"Ferma bólu i cierpienia" na Dolnym Śląsku. Psy i lisy żyły w tragicznych warunkach

Osiem wygłodzonych listów odebrali działacze Stowarzyszania Otwarte Klatki i Ekostraży właścicielom fermy futrzarskiej w Goliszowie na Dolnym Śląsku. Zwierzęta zostaną przebadane przez lekarza weterynarii i trafią do przygotowanego dla nich azylu.
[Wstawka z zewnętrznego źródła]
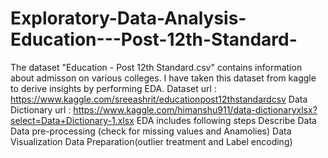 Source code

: # Exploratory-Data-Analysis-Education---Post-12th-Standard-
The dataset "Education - Post 12th Standard.csv" contains information about admisson on various colleges. I have taken this dataset from kaggle to derive insights by performing EDA.  Dataset url : https://www.kaggle.com/sreeashrit/educationpost12thstandardcsv  Data Dictionary url : https://www.kaggle.com/himanshu911/data-dictionaryxlsx?select=Data+Dictionary-1.xlsx  EDA includes following steps Describe Data Data pre-processing (check for missing values and Anamolies) Data Visualization Data Preparation(outlier treatment and Label encoding)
Działacze Stowarzyszenia Otwarte Klatki i Ekostraży w poniedziałek i we wtorek interweniowali na fermie w Goliszowie pod Chojnowem, gdzie właściciele hodowali około 70 lisów. Interwencja odbyła się w asyście policji. O sprawie zostali poinformowali Powiatowy Lekarz Weterynarii w Legnicy oraz przedstawiciele gminy Chojnów.
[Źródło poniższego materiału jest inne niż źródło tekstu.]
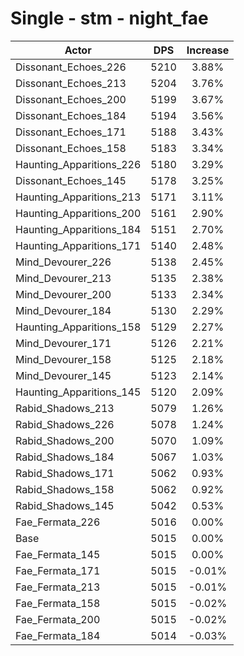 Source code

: # Single - stm - night_fae
| Actor | DPS | Increase |
|---|:---:|:---:|
|Dissonant_Echoes_226|5210|3.88%|
|Dissonant_Echoes_213|5204|3.76%|
|Dissonant_Echoes_200|5199|3.67%|
|Dissonant_Echoes_184|5194|3.56%|
|Dissonant_Echoes_171|5188|3.43%|
|Dissonant_Echoes_158|5183|3.34%|
|Haunting_Apparitions_226|5180|3.29%|
|Dissonant_Echoes_145|5178|3.25%|
|Haunting_Apparitions_213|5171|3.11%|
|Haunting_Apparitions_200|5161|2.90%|
|Haunting_Apparitions_184|5151|2.70%|
|Haunting_Apparitions_171|5140|2.48%|
|Mind_Devourer_226|5138|2.45%|
|Mind_Devourer_213|5135|2.38%|
|Mind_Devourer_200|5133|2.34%|
|Mind_Devourer_184|5130|2.29%|
|Haunting_Apparitions_158|5129|2.27%|
|Mind_Devourer_171|5126|2.21%|
|Mind_Devourer_158|5125|2.18%|
|Mind_Devourer_145|5123|2.14%|
|Haunting_Apparitions_145|5120|2.09%|
|Rabid_Shadows_213|5079|1.26%|
|Rabid_Shadows_226|5078|1.24%|
|Rabid_Shadows_200|5070|1.09%|
|Rabid_Shadows_184|5067|1.03%|
|Rabid_Shadows_171|5062|0.93%|
|Rabid_Shadows_158|5062|0.92%|
|Rabid_Shadows_145|5042|0.53%|
|Fae_Fermata_226|5016|0.00%|
|Base|5015|0.00%|
|Fae_Fermata_145|5015|0.00%|
|Fae_Fermata_171|5015|-0.01%|
|Fae_Fermata_213|5015|-0.01%|
|Fae_Fermata_158|5015|-0.02%|
|Fae_Fermata_200|5015|-0.02%|
|Fae_Fermata_184|5014|-0.03%|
Zdaniem obrońców zwierząt, lisy oraz psy na fermie były trzymane w bardzo złych warunkach. Zwierzęta - jak podkreślają działacze - były wychudzone i chore. Poza lisami w klatkach, bez dostępu do wody, trzymane miały być także psy.
Marta Korzeniak ze Stowarzyszenia Otwarte Klatki powiedziała, że w poniedziałek odebrano właścicielom fermy trzy list, a we wtorek kolejnych pięć. - Zwierzęta są wychudzone i przestraszone. Teraz zbada jej lekarz weterynarii i trafią one do przygotowanego dla nich azylu - powiedziała Korzeniak.
Dodała, że działacze nie zastali na fermie jej właścicieli. - Był ich syn. Interwencja odbyła się w asyście policji - powiedziała Korzeniak.
Z posesji, na której jest ferma, zabrano też sześć psów.
Barbara Małecka-Salwach, powiatowy lekarz weterynarii w Legnicy, powiedziała, że po informacji od Stowarzyszenia Otwarte Klatki na fermę zostali wysłani inspektorzy. - Stwierdzono szereg nieprawidłowości. Uchybienia dotyczyły żywienia zwierząt, zabezpieczenia fermy i ogólnie złego stanu sanitarnego - powiedziała Małecka-Salwach.